Tuesday, October 19, 2010

Changing the language

Recently I met an English teacher from my high school. During school, he always encouraged us to write good English.  But despite his many good efforts, we never took English seriously.  But as soon as we entered Kathmandu, we not only realised that our English is very poor but also the value a good grasp of the English language has inbuilding a career in any field. I was wondering how our juniors at the school had been doing in English, so I asked him about it. The teacher dashed his head with hand in response and said, “Mobile phones have ruined their English.”

He was referring to the SMS language—abbreviated words commonly used through SMS, social networking sites or blogs which he thinks is killing students’ writing skills and affecting their English vocabulary. “They even write such meaningless words on their exam papers,” he said, “it is dissolution of the English language in the name of SMS languages.”

On our cell phones, we frequently write short messages using words that do not exist in the dictionary. Words like ‘omg, ur, rite, jpt, thx...’ are shorthand versions of longer English words or phrases. Though they make typing text messages easier, their frequent use in writing has become a habit and has spoiled the proper use of the language.

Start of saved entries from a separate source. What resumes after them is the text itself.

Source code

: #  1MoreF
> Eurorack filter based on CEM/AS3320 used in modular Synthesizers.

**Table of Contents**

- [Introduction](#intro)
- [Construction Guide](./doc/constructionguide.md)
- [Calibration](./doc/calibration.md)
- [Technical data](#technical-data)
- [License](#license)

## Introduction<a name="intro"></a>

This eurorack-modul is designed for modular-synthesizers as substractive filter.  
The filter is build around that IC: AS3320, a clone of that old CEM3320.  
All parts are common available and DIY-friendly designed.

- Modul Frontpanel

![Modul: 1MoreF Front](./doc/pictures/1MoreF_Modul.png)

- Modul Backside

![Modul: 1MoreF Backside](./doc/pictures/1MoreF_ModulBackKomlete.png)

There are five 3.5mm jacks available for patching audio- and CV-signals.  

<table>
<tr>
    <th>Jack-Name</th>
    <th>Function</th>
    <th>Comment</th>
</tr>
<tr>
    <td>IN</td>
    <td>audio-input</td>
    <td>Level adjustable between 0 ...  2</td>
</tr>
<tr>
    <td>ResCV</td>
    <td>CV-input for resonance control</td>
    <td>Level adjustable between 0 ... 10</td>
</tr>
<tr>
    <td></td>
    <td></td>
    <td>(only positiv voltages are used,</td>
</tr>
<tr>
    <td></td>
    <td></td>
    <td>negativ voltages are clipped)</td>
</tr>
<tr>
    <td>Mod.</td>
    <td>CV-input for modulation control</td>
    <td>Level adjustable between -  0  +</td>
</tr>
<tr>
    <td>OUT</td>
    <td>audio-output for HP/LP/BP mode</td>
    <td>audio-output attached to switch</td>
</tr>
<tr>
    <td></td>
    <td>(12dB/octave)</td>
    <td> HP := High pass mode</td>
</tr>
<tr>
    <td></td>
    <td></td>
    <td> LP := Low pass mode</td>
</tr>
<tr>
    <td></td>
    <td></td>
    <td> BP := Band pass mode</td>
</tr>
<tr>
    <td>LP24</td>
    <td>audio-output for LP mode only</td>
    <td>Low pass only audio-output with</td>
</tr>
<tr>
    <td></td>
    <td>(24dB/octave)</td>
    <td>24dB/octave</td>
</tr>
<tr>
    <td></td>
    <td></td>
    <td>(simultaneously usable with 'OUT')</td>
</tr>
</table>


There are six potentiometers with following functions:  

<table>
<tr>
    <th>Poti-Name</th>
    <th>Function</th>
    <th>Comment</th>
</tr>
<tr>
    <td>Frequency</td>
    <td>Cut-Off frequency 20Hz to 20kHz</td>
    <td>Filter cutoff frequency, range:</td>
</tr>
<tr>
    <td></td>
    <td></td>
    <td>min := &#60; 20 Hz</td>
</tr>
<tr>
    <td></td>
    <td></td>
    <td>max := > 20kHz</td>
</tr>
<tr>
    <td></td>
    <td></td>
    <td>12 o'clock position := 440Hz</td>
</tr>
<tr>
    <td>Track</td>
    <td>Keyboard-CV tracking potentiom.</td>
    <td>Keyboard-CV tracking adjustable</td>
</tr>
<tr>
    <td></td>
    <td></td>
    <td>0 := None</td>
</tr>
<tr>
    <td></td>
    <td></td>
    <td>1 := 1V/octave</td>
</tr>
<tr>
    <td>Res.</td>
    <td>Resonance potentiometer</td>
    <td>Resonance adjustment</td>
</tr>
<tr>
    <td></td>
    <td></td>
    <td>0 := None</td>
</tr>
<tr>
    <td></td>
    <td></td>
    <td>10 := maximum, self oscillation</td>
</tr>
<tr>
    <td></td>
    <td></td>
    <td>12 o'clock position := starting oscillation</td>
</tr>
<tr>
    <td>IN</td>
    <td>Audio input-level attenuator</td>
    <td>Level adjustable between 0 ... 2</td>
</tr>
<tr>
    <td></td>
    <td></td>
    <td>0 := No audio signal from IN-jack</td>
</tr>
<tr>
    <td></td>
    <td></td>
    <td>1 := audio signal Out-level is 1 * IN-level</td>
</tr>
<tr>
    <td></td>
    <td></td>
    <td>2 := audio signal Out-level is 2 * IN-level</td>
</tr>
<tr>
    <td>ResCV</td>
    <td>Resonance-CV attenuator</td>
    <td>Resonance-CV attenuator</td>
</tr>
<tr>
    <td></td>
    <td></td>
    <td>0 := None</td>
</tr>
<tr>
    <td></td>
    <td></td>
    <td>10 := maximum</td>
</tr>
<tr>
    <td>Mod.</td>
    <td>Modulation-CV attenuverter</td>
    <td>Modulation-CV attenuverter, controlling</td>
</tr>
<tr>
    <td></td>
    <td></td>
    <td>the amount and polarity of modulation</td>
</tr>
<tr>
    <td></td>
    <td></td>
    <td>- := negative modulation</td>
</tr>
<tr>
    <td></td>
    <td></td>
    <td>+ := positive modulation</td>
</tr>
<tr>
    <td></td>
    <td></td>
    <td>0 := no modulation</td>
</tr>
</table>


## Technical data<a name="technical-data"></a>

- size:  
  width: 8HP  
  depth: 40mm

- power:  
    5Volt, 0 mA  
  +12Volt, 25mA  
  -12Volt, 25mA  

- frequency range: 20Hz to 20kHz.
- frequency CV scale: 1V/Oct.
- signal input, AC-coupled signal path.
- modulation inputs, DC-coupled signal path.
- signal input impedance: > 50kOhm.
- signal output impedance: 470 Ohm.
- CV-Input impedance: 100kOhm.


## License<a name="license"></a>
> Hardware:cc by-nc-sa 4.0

We frequently write ‘ur’ instead of ‘your’, ‘n’ instead of ‘and’, ‘2’ for ‘to’ or ‘too’, ‘4’ for ‘for’, etc. The need to limit the message under a certain number of characters has left us leaving out punctuation and using abbreviations. The use of such words is not always recognised by the general public. For instance, ‘cul’ (call u later) was new for me and took a minute to understand. Words are misspelled just to make them fit or spelled phonetically merely to make communication easier and appropriate for the size each SMS message is capable of transmitting. Such writing constrictions diminish the ability to use proper grammar and spelling.  As my teacher said, he was very surprised to see words like cu2moro, ttyl, coz, tc, even in students of younger grades. 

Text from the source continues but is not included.